**WHAT THE TASK REQUIRES**
Work through the entries below and report how many lines include "picrep". The number alone is the answer.

**DATA IN THIS EXERCISE**
========================================
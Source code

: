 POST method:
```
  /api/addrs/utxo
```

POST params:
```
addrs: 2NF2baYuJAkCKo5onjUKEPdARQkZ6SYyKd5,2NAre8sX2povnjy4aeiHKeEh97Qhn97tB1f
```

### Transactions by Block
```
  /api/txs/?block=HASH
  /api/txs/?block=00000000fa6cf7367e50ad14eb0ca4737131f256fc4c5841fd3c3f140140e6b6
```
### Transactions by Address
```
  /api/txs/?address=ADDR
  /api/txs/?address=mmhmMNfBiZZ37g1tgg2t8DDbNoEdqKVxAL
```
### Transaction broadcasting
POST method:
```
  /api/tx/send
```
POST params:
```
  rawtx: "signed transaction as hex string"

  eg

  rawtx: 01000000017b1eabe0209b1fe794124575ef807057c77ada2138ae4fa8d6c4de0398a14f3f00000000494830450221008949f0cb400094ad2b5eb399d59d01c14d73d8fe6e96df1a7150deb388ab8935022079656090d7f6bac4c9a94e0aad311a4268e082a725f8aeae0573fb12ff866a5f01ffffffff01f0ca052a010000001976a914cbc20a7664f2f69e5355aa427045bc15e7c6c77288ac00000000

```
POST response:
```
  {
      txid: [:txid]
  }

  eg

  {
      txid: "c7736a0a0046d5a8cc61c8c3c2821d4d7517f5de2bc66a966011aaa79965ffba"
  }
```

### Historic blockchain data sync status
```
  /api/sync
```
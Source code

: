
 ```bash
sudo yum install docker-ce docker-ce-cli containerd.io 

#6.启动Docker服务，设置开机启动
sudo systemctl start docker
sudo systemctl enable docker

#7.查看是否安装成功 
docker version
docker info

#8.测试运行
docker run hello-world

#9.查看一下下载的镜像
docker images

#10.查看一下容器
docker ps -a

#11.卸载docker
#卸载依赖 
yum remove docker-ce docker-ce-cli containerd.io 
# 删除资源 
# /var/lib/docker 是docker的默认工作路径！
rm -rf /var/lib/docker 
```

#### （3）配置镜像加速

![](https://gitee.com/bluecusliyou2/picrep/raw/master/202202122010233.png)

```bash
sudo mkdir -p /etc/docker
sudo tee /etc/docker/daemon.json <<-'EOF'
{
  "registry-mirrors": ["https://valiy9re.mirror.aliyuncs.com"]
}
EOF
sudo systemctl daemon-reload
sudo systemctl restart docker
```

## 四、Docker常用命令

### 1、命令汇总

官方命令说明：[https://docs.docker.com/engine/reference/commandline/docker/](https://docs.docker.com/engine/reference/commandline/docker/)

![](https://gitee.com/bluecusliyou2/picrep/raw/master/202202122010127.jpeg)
========================================
**RESPONSE AREA**
2